Petit fun fact technique (parce qu’on est pas des bœufs) : la séparation de source (« source separation » pour les puristes) a fait un bond phénoménal avec le deep learning. Les réseaux de neurones comme U-Net (développé par Google pour la médecine, adapté par Spleeter pour la musique) sont aujourd’hui capables d’isoler les voix avec une propreté jamais vue. En 2018, c’était 10 fois moins précis qu’en 2023 (source : DeepMind, 2022). On estime que la précision sur la voix lead flirte avec les 80–90 % sur une chanson stéréo commerciale récente (moins sur l’underground mal mixé, évidemment). Mais ça progresse tous les ans.

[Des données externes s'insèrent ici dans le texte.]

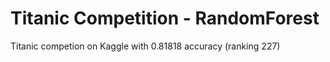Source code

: # Titanic Competition - RandomForest
 Titanic competion on Kaggle with 0.81818 accuracy (ranking 227)
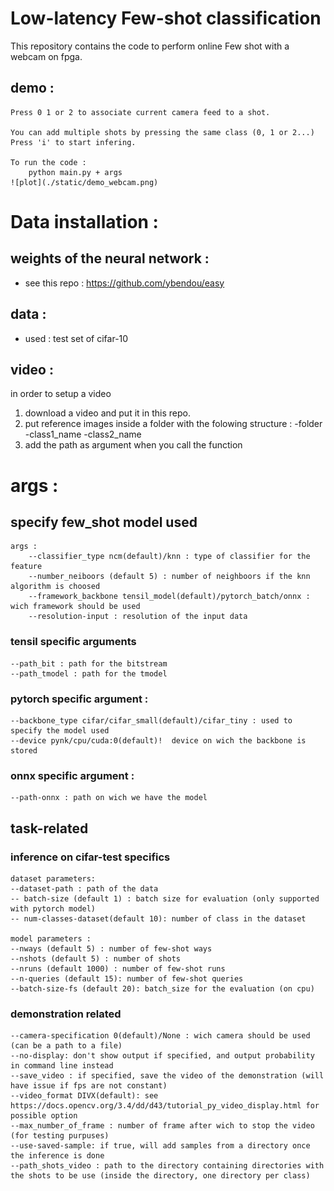 # Low-latency Few-shot classification 

This repository contains the code to perform online Few shot with a webcam on fpga.


## demo : 

    Press 0 1 or 2 to associate current camera feed to a shot.

    You can add multiple shots by pressing the same class (0, 1 or 2...)
    Press 'i' to start infering.

    To run the code :
        python main.py + args
    ![plot](./static/demo_webcam.png)

# Data installation :
## weights of the neural network : 
- see this repo : https://github.com/ybendou/easy

## data :
- used : test set of cifar-10 
## video : 
in order to setup a video
1. download a video and put it in this repo. 
2. put reference images inside a folder with the folowing structure :
    -folder
        -class1_name
        -class2_name
3. add the path as argument when you call the function


# args : 
## specify few_shot model used
    args :
        --classifier_type ncm(default)/knn : type of classifier for the feature
        --number_neiboors (default 5) : number of neighboors if the knn algorithm is choosed
        --framework_backbone tensil_model(default)/pytorch_batch/onnx : wich framework should be used
        --resolution-input : resolution of the input data
### tensil specific arguments
    --path_bit : path for the bitstream
    --path_tmodel : path for the tmodel
### pytorch specific argument :
    --backbone_type cifar/cifar_small(default)/cifar_tiny : used to specify the model used
    --device pynk/cpu/cuda:0(default)!  device on wich the backbone is stored
### onnx specific argument :
    --path-onnx : path on wich we have the model


## task-related

### inference on cifar-test specifics
    dataset parameters: 
    --dataset-path : path of the data
    -- batch-size (default 1) : batch size for evaluation (only supported with pytorch model)
    -- num-classes-dataset(default 10): number of class in the dataset
    
    model parameters : 
    --nways (default 5) : number of few-shot ways
    --nshots (default 5) : number of shots
    --nruns (default 1000) : number of few-shot runs
    --n-queries (default 15): number of few-shot queries
    --batch-size-fs (default 20): batch_size for the evaluation (on cpu)

### demonstration related
    --camera-specification 0(default)/None : wich camera should be used (can be a path to a file)
    --no-display: don't show output if specified, and output probability in command line instead
    --save_video : if specified, save the video of the demonstration (will have issue if fps are not constant)
    --video_format DIVX(default): see https://docs.opencv.org/3.4/dd/d43/tutorial_py_video_display.html for possible option
    --max_number_of_frame : number of frame after wich to stop the video (for testing purpuses)
    --use-saved-sample: if true, will add samples from a directory once the inference is done
    --path_shots_video : path to the directory containing directories with the shots to be use (inside the directory, one directory per class)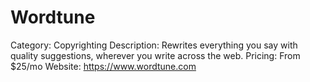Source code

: # Wordtune

Category: Copyrighting
Description: Rewrites everything you say with quality suggestions, wherever you write across the web.
Pricing: From $25/mo
Website: https://www.wordtune.com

Karaoké version souterrains : usages et détournements dans la culture métal

Au-delà du plaisir de se ridiculiser (ou de mettre tout le monde à genoux lors d’une scène ouverte), fabriquer des MP3 karaoké a d’autres usages moins attendus dans le microcosme du métal français :

  • Répètes sans chanteur : la pierre philosophale des petits groupes en galère de vocaliste : tu livres la version instru, tout le monde bosse proprement.
  • Préparations de covers : pour Youtubeurs, TikTokers et autres fanatiques du cover guitar hero – isoler la voix, c’est by-pass les copyright strikes en ajoutant ta propre voix (avec un peu de bol).
  • Échantillonnage de breaks : certains ingés osent découper des stems instrumentaux pour créer des samples pour d'autres compos (dans le respect des droits, les amis).
  • Scène open mic : l’art de la jam session sur fond de Slayer ou Tagada Jones sans avoir à envoyer la version CD originale.

À retenir : tout retirer, sauf l’énergie

Faire sauter la voix sur un MP3, c’est comme retirer la bière d’un fest : c’est possible, mais faut le faire proprement. Soustraction de phase, services IA, EQ maléfique : chaque méthode a ses rituels, ses sacrifices, et ses résultats. La tech évolue vite : d’après les data Deezer/Spleeter (2023), plus de 10 millions de stems vocaux ont été générés à partir de titres mainstream… et même les indés commencent à s’en mêler. Pour le métal français, c’est l’occasion de s’y mettre aussi, et de pousser le karaoke dans des zones où seules les guitares saturées osaient s’aventurer.

Alors, prêt à transformer ta discothèque en colisée de la voix arrachée ? Fais chauffer le soft, branche la sono, et libère le grind qui sommeille. Next step : organiser le premier karaoké blackened death du village. Ambiance garantie.